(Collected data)

<<<<

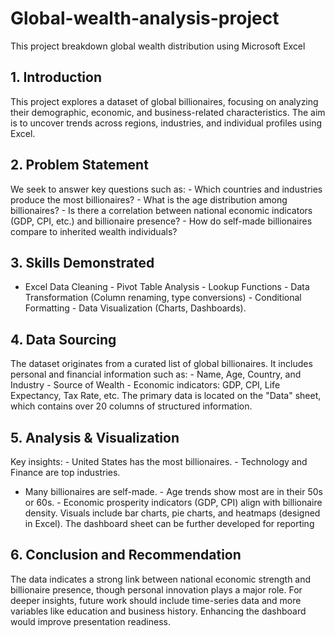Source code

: # Global-wealth-analysis-project
This project breakdown global wealth distribution using Microsoft Excel

## 1. Introduction

This project explores a dataset of global billionaires, focusing on analyzing their demographic,
economic, and business-related characteristics. The aim is to uncover trends across regions,
industries, and individual profiles using Excel.

## 2. Problem Statement
We seek to answer key questions such as: - Which countries and industries produce the most
billionaires? - What is the age distribution among billionaires? - Is there a correlation between
national economic indicators (GDP, CPI, etc.) and billionaire presence? - How do self-made
billionaires compare to inherited wealth individuals?

## 3. Skills Demonstrated
- Excel Data Cleaning - Pivot Table Analysis - Lookup Functions - Data Transformation (Column
renaming, type conversions) - Conditional Formatting - Data Visualization (Charts, Dashboards).

## 4. Data Sourcing
The dataset originates from a curated list of global billionaires. It includes personal and financial
information such as: - Name, Age, Country, and Industry - Source of Wealth - Economic indicators:
GDP, CPI, Life Expectancy, Tax Rate, etc. The primary data is located on the "Data" sheet, which
contains over 20 columns of structured information.


## 5. Analysis & Visualization
Key insights: - United States has the most billionaires. - Technology and Finance are top industries.
- Many billionaires are self-made. - Age trends show most are in their 50s or 60s. - Economic
prosperity indicators (GDP, CPI) align with billionaire density. Visuals include bar charts, pie charts,
and heatmaps (designed in Excel). The dashboard sheet can be further developed for reporting

## 6. Conclusion and Recommendation
The data indicates a strong link between national economic strength and billionaire presence,
though personal innovation plays a major role. For deeper insights, future work should include
time-series data and more variables like education and business history. Enhancing the dashboard
would improve presentation readiness.






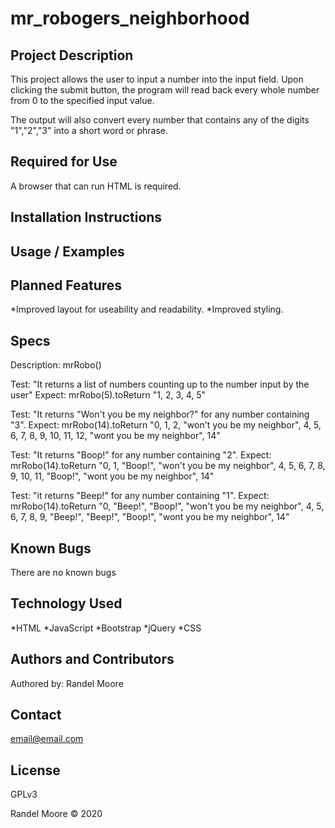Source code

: # **mr_robogers_neighborhood**

## **Project Description**
This project allows the user to input a number into the input field.  Upon clicking the submit button, the program will read back every whole number from 0 to the specified input value.

The output will also convert every number that contains any of the digits "1","2","3" into a short word or phrase.
## **Required for Use**
A browser that can run HTML is required.
## **Installation Instructions**

## **Usage / Examples**

## **Planned Features**
*Improved layout for useability and readability.
*Improved styling.
## **Specs**

Description: mrRobo()

Test: "It returns a list of numbers counting up to the number input by the user"
Expect: mrRobo(5).toReturn "1, 2, 3, 4, 5"

Test: "It returns "Won't you be my neighbor?" for any number containing "3".
Expect: mrRobo(14).toReturn "0, 1, 2, "won't you be my neighbor", 4, 5, 6, 7, 8, 9, 10, 11, 12, "wont you be my neighbor", 14"

Test: "It returns "Boop!" for any number containing "2".
Expect: mrRobo(14).toReturn "0, 1, "Boop!", "won't you be my neighbor", 4, 5, 6, 7, 8, 9, 10, 11, "Boop!", "wont you be my neighbor", 14"

Test: "it returns "Beep!" for any number containing "1".
Expect: mrRobo(14).toReturn "0, "Beep!", "Boop!", "won't you be my neighbor", 4, 5, 6, 7, 8, 9, "Beep!", "Beep!", "Boop!", "wont you be my neighbor", 14"

## **Known Bugs**
There are no known bugs
## **Technology Used**
*HTML
*JavaScript
*Bootstrap
*jQuery
*CSS
## **Authors and Contributors**
Authored by: Randel Moore
## **Contact**
email@email.com
## **License**

GPLv3

Randel Moore © 2020
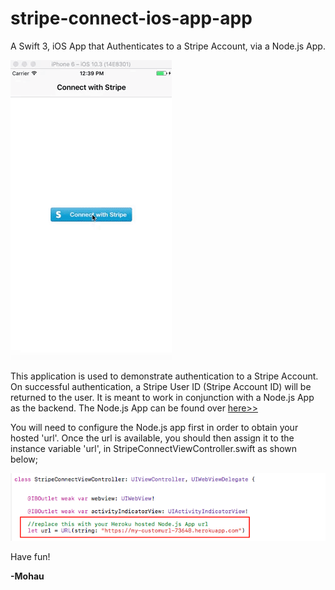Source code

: # stripe-connect-ios-app-app

A Swift 3, iOS App that Authenticates to a Stripe Account, via a Node.js App.


![](stripe_connect_demo.gif?raw=true)


This application is used to demonstrate authentication to a Stripe Account. On
successful authentication, a Stripe User ID (Stripe Account ID) will be returned to the user. It is meant to work in conjunction with a Node.js App as the backend. The Node.js App can be found over [here>>]

You will need to configure the Node.js app first in order to obtain your hosted 'url'. Once the url is available, you should then assign it to the instance variable 'url', in StripeConnectViewController.swift as shown below;

![](url.png?raw=true)



Have fun!

**-Mohau**


[here>>]: https://github.com/mohaumpoti/stripe-connect-nodejs-app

>>>>

▸ Task to carry out
Restate word for word the lines of the data above, starting at the line containing "national economic indicators" and ending at the line containing "GDP, CPI, Life", both included, and nothing more.

▸ Written solution
national economic indicators (GDP, CPI, etc.) and billionaire presence? - How do self-made
billionaires compare to inherited wealth individuals?

## 3. Skills Demonstrated
- Excel Data Cleaning - Pivot Table Analysis - Lookup Functions - Data Transformation (Column
renaming, type conversions) - Conditional Formatting - Data Visualization (Charts, Dashboards).

## 4. Data Sourcing
The dataset originates from a curated list of global billionaires. It includes personal and financial
information such as: - Name, Age, Country, and Industry - Source of Wealth - Economic indicators:
GDP, CPI, Life Expectancy, Tax Rate, etc. The primary data is located on the "Data" sheet, which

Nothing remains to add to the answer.